Tiros no pé presidencial

02 jan, 2015 • Raquel Abecasis

O Presidente decalca o discurso do Governo, o que, no início de um ano eleitoral, não é aconselhável a alguém que deve ser o árbitro imparcial do sistema.

Na sua mensagem de ano novo, Cavaco, no seu tom habitual, acabou por assinar por baixo todas as acusações de falta de imparcialidade que lhe têm sido feitas.

No diagnóstico do caminho feito nos últimos anos o Presidente decalca o discurso do Governo, o que, no início de um ano eleitoral, não é aconselhável a alguém que deve ser o árbitro imparcial do sistema.

É bom que um chefe de Estado diga aos portugueses que há motivos de esperança para o ano que se inicia, mas se isso não é feito com conta, peso e medida, sobretudo no início de um ano eleitoral, dá razão a quem o acusa de trazer o Governo ao colo, razões que se reforçam quando avisa que não é com um discurso facilitista que lá vamos. Está a falar de quem, depois de ter elogiado o trabalho feito?

Depois, há o eterno apelo à moderação no debate político, mas aqui também o facto de estarmos a entrar num ano eleitoral deveria obrigar a uma outra formulação. Ou seja: se não há debate a sério em tempo pré-eleitoral, então quando é que haverá?

Neste enquadramento, o apelo a que se comece já a pensar no período pós-eleitoral, um alerta importante e necessário, acaba por perder o peso e a importância que deveria ter.

Cavaco é visto pelas forças políticas como alguém que toma partido perdendo assim o ascendente que seria necessário que tivesse, particularmente neste momento, já que quando chegar o pós- eleições pouco ou nada poderá fazer, por estar limitado nas suas funções a menos de seis meses do final de mandato.

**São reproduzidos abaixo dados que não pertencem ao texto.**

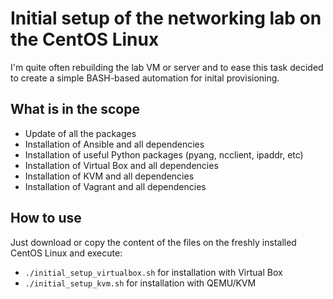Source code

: # Initial setup of the networking lab on the CentOS Linux

I'm quite often rebuilding the lab VM or server and to ease this task decided to create a simple BASH-based automation for inital provisioning.

## What is in the scope
- Update of all the packages
- Installation of Ansible and all dependencies
- Installation of useful Python packages (pyang, ncclient, ipaddr, etc)
- Installation of Virtual Box and all dependencies
- Installation of KVM and all dependencies
- Installation of Vagrant and all dependencies

## How to use
Just download or copy the content of the files on the freshly installed CentOS Linux and execute:
- `./initial_setup_virtualbox.sh` for installation with Virtual Box
- `./initial_setup_kvm.sh` for installation with QEMU/KVM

Finalmente, a introdução a despropósito nesta mensagem do combate à corrupção não passa despercebida. Ao fazer esta menção, assim sem mais nada, Cavaco deve ter pensado que para bom entendedor meia palavra basta. O que fica no ar é que o Presidente está a assinalar o caso Sócrates, com quem todos sabemos que manteve uma relação tensa. Não terá resistido a uma pequena vingança, que fica mal a quem ocupa o cargo que ocupa, sobretudo porque este caso ainda é tudo menos claro.